Assigned task:
The lines below that include "released" are to be found and copied.

Records contained in a dataset

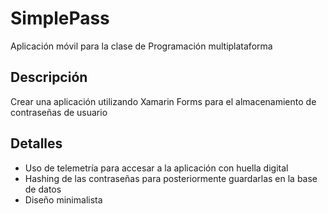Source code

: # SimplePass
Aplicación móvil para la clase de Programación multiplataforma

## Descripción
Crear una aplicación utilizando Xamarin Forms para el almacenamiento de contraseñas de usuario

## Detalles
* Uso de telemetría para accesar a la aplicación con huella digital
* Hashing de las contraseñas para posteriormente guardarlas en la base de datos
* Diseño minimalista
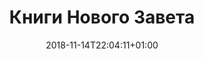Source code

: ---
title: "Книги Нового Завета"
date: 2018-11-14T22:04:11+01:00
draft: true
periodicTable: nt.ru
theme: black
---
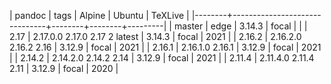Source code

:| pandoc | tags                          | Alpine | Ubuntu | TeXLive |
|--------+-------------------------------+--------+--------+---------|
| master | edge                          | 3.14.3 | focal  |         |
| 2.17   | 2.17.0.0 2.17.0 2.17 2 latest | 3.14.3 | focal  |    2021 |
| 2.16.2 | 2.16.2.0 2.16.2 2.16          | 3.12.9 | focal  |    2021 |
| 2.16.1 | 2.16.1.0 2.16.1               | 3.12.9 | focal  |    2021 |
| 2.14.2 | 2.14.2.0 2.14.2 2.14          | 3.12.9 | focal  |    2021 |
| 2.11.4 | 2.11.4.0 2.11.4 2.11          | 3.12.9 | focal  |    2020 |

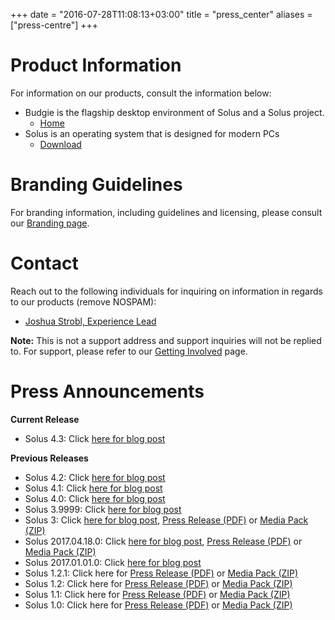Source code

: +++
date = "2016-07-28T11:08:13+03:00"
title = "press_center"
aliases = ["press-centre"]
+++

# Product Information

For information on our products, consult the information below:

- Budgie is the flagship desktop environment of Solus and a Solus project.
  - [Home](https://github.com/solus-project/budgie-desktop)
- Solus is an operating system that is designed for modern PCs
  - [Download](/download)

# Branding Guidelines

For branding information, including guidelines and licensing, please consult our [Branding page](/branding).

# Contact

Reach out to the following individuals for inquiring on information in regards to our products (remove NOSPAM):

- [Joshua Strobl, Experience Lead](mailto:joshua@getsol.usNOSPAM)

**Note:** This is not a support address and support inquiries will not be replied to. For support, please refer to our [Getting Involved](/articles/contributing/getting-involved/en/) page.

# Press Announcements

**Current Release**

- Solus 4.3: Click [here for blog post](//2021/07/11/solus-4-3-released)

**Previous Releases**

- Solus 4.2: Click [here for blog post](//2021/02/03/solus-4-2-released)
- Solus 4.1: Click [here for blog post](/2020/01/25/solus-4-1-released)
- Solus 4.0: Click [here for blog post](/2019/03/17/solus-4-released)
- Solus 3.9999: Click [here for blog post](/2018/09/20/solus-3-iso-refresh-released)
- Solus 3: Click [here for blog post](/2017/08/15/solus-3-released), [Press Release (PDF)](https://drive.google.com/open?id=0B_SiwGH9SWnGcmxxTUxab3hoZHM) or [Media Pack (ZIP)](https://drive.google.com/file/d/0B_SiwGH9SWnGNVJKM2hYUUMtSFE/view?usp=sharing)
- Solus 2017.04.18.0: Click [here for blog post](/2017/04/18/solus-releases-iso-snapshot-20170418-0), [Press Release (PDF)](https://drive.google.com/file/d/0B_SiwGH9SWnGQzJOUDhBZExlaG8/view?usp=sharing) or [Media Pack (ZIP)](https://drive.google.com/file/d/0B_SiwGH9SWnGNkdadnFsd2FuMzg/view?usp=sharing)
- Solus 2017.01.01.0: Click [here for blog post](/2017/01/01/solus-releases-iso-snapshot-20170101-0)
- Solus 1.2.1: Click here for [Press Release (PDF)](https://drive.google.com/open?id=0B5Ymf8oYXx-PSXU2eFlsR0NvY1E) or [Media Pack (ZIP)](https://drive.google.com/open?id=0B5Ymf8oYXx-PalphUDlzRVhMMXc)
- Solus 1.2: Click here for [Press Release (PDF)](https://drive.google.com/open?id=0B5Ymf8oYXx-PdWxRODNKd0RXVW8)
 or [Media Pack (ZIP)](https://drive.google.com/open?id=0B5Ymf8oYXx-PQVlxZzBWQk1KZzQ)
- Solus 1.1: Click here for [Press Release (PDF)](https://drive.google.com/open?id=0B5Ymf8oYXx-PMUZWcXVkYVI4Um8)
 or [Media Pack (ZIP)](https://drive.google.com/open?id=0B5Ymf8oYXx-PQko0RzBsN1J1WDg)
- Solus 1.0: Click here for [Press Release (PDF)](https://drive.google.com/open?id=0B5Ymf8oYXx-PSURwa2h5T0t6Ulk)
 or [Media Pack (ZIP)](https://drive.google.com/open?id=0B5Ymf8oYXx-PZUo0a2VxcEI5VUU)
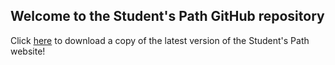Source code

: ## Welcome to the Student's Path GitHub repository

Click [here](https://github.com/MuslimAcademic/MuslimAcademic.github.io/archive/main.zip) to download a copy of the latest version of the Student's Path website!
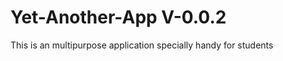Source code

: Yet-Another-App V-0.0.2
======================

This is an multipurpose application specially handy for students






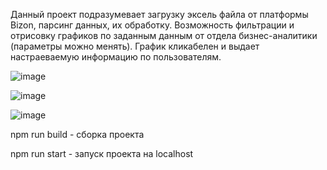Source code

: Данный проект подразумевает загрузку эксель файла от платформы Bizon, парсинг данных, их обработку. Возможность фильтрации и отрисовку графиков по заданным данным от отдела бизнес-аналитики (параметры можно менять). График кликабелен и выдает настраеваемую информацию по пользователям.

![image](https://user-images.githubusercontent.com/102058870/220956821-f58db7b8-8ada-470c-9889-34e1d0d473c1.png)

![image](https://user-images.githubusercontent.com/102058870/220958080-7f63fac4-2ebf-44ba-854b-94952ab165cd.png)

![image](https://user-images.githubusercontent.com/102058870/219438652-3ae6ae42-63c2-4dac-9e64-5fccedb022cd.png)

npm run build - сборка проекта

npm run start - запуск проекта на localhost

Output of the task:
- Solus 4.3: Click [here for blog post](//2021/07/11/solus-4-3-released)
- Solus 4.2: Click [here for blog post](//2021/02/03/solus-4-2-released)
- Solus 4.1: Click [here for blog post](/2020/01/25/solus-4-1-released)
- Solus 4.0: Click [here for blog post](/2019/03/17/solus-4-released)
- Solus 3.9999: Click [here for blog post](/2018/09/20/solus-3-iso-refresh-released)
- Solus 3: Click [here for blog post](/2017/08/15/solus-3-released), [Press Release (PDF)](https://drive.google.com/open?id=0B_SiwGH9SWnGcmxxTUxab3hoZHM) or [Media Pack (ZIP)](https://drive.google.com/file/d/0B_SiwGH9SWnGNVJKM2hYUUMtSFE/view?usp=sharing)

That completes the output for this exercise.